* Requirement: The number of lines containing the word "proposición" is all you should give; count them in the records below.

(Saved entries)
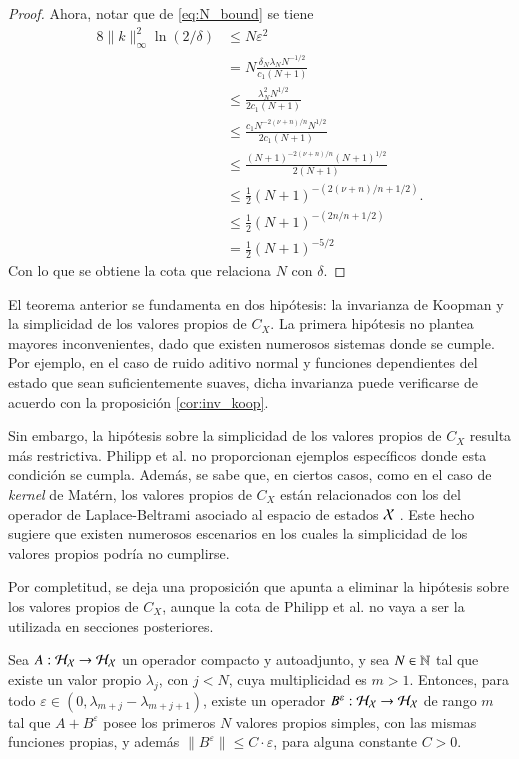 \begin{proof}
    Ahora, notar que de \ref{eq:N_bound} se tiene
    \begingroup
    \allowdisplaybreaks
    \begin{align*}
        8\|k\|^2_\infty \ln(2/\delta) & \leq N \varepsilon^2 \\
        & = N \frac{\delta_N \lambda_N N^{-1/2}}{c_1 (N+1)} \\
        & \leq \frac{\lambda_N^2 N^{1/2}}{2c_1 (N+1)} \\
        & \leq \frac{c_1 N^{-2(\nu+n)/n} N^{1/2}}{2c_1 (N+1)} \\
        & \leq \frac{ (N+1)^{-2(\nu+n)/n} (N+1)^{1/2}}{2 (N+1)} \\
        & \leq \frac{1}{2} (N+1)^{-(2(\nu+n)/n + 1/2)}. \\
        & \leq \frac{1}{2} (N+1)^{-(2n/n + 1/2)} \\
        & = \frac{1}{2} (N+1)^{-5/2}
    \end{align*}
    \endgroup
    Con lo que se obtiene la cota que relaciona $N$ con $\delta$.
\end{proof}

El teorema anterior se fundamenta en dos hipótesis: la invarianza de Koopman y la simplicidad de los valores propios de \( C_X \). La primera hipótesis no plantea mayores inconvenientes, dado que existen numerosos sistemas donde se cumple. Por ejemplo, en el caso de ruido aditivo normal y funciones dependientes del estado que sean suficientemente suaves, dicha invarianza puede verificarse de acuerdo con la proposición \ref{cor:inv_koop}.

Sin embargo, la hipótesis sobre la simplicidad de los valores propios de \( C_X \) resulta más restrictiva. Philipp et al. no proporcionan ejemplos específicos donde esta condición se cumpla. Además, se sabe que, en ciertos casos, como en el caso de \textit{kernel} de Matérn, los valores propios de \( C_X \) están relacionados con los del operador de Laplace-Beltrami asociado al espacio de estados \( \mathcal{X} \) \cite{Whittle1963StochasticDimensions, Borovitskiy2020MaternManifolds}. Este hecho sugiere que existen numerosos escenarios en los cuales la simplicidad de los valores propios podría no cumplirse.

Por completitud, se deja una proposición que apunta a eliminar la hipótesis sobre los valores propios de $C_X$, aunque la cota de Philipp et al. no vaya a ser la utilizada en secciones posteriores.

\begin{prop}
    Sea $A: \mathcal{H}_{\mathcal{X}} \to \mathcal{H}_{\mathcal{X}}$ un operador compacto y autoadjunto, y sea $N \in \mathbb{N}$ tal que existe un valor propio $\lambda_j$, con $j < N$, cuya multiplicidad es $m > 1$. Entonces, para todo $\varepsilon \in (0, \lambda_{m+j} - \lambda_{m+j+1})$, existe un operador $B^\varepsilon: \mathcal{H}_{\mathcal{X}} \to \mathcal{H}_{\mathcal{X}}$ de rango $m$ tal que $A + B^\varepsilon$ posee los primeros $N$ valores propios simples, con las mismas funciones propias, y además $\| B^\varepsilon \| \leq C \cdot \varepsilon$, para alguna constante $C > 0$.
    \label{prop:val_prop_sim}
\end{prop}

* Solution: 2